Martinson lo dijo en un tono tan terminante que Wallander lo interpretó como una acusación dirigida contra él.
—¿En qué me equivoco?
—Hace unos años, habría estado de acuerdo contigo: la violencia inexplicable no existe. Pero ya no es así. Este país ha cambiado, y nosotros no nos hemos dado cuenta. La violencia se considera ya algo natural. Se ha cruzado una frontera invisible y, en consecuencia, generaciones enteras de jóvenes se arriesgan ahora a perder el norte, puesto que nadie les enseña a distinguir el bien del mal. De hecho, ya no existe ni lo bueno ni lo malo. Todos invocan sus propios intereses. Y, así las cosas, ¿puedes decirme qué sentido tiene ser policía?
—Me temo que tú mismo tendrás que hallar la respuesta a esa pregunta.
—Sí, de hecho, ya he empezado a buscar la respuesta.
Martinson se sentó en la desvencijada silla que Wallander tenía para las visitas.
—¿Sabes en qué se ha convertido Suecia? —le soltó a bocajarro—. ¡En un país sin leyes! ¿Quién lo habría sospechado hace quince o veinte años, eh? ¿Quién habría dicho que en Suecia terminaría reinando la anarquía?
—En fin, creo que aún no hemos llegado a ese punto. Es decir, que no estoy de acuerdo contigo. No obstante, el curso de los acontecimientos indica que estamos abocados a ese final al que acabas de referirte. De ahí la importancia de que personas como tú y como yo opongamos resistencia con todas nuestras fuerzas.
—Sí, claro. Eso es lo que yo pensaba antes. Pero ahora…, no sé, me siento como si estuviera en el bando de los perdedores.
—Te aseguro que no hay un solo policía en este país que no se sienta como tú de vez en cuando —lo animó Wallander—. Pero eso no invalida en absoluto mi punto de vista, mi convicción de la necesidad de luchar contra lo que parece inexorable. Lo que estamos haciendo con ese loco es oponernos a él. Perseguirlo. Rastrear su pista. Y no nos rendiremos.

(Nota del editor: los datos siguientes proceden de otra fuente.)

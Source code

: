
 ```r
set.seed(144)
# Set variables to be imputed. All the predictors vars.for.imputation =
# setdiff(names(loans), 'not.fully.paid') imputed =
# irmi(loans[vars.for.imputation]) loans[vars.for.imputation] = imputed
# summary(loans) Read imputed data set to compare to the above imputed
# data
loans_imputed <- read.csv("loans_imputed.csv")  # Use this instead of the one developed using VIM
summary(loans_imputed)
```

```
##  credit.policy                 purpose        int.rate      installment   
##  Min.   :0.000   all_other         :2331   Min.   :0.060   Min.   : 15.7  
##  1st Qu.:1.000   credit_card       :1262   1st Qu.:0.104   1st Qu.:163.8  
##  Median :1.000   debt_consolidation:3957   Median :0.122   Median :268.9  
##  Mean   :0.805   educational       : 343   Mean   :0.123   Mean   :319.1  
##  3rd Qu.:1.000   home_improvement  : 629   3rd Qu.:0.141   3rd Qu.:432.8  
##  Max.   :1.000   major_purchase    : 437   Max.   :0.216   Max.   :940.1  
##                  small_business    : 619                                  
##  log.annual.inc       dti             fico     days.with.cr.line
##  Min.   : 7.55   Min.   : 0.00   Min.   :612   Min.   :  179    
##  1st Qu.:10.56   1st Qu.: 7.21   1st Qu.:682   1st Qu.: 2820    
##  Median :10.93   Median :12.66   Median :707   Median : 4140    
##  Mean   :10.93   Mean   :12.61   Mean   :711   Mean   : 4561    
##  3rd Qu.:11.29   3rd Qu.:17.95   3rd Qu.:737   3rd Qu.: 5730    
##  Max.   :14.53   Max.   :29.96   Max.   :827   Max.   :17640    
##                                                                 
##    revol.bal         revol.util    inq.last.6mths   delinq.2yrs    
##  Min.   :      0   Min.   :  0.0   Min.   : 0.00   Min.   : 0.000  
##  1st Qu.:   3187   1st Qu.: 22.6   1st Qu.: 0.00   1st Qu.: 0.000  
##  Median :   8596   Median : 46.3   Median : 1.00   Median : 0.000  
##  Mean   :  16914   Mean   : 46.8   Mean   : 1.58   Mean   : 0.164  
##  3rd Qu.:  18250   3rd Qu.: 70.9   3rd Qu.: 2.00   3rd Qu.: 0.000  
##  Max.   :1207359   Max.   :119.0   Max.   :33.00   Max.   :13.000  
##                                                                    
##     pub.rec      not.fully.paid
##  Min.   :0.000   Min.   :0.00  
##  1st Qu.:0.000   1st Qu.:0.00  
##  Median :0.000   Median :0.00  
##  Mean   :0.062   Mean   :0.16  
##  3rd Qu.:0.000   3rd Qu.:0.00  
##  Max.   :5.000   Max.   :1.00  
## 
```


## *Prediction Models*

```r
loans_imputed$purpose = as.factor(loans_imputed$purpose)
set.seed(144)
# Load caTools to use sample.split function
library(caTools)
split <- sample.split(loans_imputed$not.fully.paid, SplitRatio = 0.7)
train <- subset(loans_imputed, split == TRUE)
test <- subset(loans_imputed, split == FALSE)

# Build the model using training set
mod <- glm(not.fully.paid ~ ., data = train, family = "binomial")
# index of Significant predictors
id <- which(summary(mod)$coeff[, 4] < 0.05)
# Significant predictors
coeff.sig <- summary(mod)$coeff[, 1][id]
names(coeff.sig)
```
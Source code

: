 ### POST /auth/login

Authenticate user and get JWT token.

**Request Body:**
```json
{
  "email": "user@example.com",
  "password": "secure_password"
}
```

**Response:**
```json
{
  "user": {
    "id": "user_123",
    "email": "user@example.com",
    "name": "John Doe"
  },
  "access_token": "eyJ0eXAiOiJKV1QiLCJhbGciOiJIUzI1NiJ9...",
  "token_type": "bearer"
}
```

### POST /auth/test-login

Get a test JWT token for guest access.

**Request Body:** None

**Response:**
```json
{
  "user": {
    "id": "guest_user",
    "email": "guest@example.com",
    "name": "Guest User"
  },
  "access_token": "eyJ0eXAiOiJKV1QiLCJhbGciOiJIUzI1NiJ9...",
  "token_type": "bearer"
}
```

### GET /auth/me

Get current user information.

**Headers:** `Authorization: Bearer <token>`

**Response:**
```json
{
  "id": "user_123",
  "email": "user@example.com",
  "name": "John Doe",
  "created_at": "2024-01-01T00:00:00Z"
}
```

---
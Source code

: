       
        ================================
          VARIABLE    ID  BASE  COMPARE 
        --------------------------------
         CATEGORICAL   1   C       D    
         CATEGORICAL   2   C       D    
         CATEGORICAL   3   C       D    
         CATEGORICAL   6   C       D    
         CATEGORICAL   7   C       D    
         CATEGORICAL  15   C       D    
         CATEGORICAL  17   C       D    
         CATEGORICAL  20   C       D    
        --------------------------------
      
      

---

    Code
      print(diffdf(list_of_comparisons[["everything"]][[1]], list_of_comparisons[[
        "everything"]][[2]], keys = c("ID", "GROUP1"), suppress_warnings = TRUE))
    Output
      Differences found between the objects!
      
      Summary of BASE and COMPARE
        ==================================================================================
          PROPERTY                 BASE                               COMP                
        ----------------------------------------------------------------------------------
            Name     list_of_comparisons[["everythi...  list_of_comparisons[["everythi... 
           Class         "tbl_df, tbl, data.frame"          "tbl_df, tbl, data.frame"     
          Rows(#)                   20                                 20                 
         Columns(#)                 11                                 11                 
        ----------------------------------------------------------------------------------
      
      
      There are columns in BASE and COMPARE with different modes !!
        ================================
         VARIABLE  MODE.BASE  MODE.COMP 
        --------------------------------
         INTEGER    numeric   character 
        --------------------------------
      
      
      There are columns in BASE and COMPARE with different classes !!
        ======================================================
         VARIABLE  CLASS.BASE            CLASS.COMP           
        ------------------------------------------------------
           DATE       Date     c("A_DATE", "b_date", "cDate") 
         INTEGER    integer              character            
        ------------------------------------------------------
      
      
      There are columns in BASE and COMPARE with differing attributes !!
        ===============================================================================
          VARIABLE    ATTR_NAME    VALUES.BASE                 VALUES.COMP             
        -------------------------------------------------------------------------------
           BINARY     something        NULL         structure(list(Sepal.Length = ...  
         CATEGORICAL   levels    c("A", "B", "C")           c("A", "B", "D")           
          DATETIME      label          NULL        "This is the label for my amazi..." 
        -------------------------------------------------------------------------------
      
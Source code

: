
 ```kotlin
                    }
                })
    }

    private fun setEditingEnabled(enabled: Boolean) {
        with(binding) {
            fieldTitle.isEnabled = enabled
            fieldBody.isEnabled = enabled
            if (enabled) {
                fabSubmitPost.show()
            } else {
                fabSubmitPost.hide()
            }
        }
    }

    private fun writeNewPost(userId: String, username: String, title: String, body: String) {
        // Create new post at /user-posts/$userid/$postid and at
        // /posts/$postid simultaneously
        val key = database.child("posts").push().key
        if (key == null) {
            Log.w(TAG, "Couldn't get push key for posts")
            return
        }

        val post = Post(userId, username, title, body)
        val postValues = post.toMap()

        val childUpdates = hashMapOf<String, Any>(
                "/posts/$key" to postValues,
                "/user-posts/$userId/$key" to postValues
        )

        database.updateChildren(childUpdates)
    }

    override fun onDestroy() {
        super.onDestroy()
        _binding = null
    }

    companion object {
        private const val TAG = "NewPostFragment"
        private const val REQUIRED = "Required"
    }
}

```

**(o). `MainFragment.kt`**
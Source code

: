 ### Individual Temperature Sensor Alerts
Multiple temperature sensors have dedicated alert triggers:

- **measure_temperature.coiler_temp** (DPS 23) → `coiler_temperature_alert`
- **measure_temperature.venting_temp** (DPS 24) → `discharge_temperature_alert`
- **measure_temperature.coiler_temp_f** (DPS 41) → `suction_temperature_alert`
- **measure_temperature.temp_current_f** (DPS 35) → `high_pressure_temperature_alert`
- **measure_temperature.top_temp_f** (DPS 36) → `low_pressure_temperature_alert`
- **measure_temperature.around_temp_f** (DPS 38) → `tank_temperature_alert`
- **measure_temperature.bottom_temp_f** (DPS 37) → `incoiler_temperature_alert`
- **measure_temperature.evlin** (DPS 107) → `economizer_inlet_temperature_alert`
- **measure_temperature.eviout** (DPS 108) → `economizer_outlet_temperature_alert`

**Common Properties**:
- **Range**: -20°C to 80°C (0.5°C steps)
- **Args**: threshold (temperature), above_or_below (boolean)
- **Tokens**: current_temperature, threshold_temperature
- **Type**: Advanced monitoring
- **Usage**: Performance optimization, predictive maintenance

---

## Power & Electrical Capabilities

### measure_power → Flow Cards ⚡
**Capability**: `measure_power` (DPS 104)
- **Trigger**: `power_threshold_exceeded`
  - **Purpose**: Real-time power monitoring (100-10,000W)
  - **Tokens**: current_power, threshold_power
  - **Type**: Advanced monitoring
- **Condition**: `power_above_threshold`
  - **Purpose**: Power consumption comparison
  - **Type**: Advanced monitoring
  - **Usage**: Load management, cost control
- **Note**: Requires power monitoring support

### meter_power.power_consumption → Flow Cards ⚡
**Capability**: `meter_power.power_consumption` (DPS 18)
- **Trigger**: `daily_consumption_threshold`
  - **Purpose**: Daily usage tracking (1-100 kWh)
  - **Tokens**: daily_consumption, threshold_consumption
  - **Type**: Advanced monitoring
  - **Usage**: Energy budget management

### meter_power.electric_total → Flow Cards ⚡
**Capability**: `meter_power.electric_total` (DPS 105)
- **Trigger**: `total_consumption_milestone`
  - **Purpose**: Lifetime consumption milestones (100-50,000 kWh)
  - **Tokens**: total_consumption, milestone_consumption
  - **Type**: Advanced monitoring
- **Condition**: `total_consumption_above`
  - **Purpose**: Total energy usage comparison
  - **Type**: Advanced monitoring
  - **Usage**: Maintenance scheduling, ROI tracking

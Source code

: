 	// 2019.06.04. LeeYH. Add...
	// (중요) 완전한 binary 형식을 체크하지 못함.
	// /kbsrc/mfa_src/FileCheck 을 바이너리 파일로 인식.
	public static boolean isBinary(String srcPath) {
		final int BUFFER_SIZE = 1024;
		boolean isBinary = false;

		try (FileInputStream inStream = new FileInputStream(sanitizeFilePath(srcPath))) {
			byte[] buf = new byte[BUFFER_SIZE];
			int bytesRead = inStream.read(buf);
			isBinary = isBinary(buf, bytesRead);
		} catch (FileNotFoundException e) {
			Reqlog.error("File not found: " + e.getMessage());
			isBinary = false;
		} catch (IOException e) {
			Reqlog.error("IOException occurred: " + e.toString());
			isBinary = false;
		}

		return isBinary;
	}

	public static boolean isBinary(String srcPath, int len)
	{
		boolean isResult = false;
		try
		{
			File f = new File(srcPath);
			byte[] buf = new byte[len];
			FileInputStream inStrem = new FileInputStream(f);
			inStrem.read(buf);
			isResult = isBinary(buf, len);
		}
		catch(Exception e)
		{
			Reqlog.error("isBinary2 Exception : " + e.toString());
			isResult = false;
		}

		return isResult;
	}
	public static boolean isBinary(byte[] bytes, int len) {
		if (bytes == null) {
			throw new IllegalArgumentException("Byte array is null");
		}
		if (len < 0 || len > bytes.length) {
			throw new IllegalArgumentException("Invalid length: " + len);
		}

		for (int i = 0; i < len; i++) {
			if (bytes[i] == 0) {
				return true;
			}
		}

Y acabaremos por atraparlo.
—A mi hijo se le ha metido en la cabeza hacerse policía —reveló Martinson—. Y me pide constantemente que le cuente cómo es esta profesión, pero ¿sabes?, yo nunca sé qué decirle.
—Pues dile que venga a verme, que yo se lo explicaré —se ofreció Wallander.
—¡Pero si sólo tiene once años!
—Bien, ésa es una buena edad para comprender las cosas.
—De acuerdo, se lo diré.
Wallander aprovechó la ocasión para reconducir la conversación al tema de la investigación.
—¿Qué sabían los padres de Werner acerca del reportaje?
—Nada, salvo que tendría lugar después de la boda y antes de la cena.
Wallander dejó caer las palmas de las manos sobre la mesa.
—Bien, pues eso significa que tenemos un dato seguro, una pista en firme. Es el momento de acelerar aún más el ritmo de la investigación.
—Si ya vamos con la espalda encorvada, ¿cómo vamos a acelerar?
—Dejando de pensar en nuestras espaldas —atajó Wallander al tiempo que se ponía de pie—. Quiero que todo el mundo acuda a la reunión a las tres. Incluido Thurnberg. Tú te encargarás de organizarlo.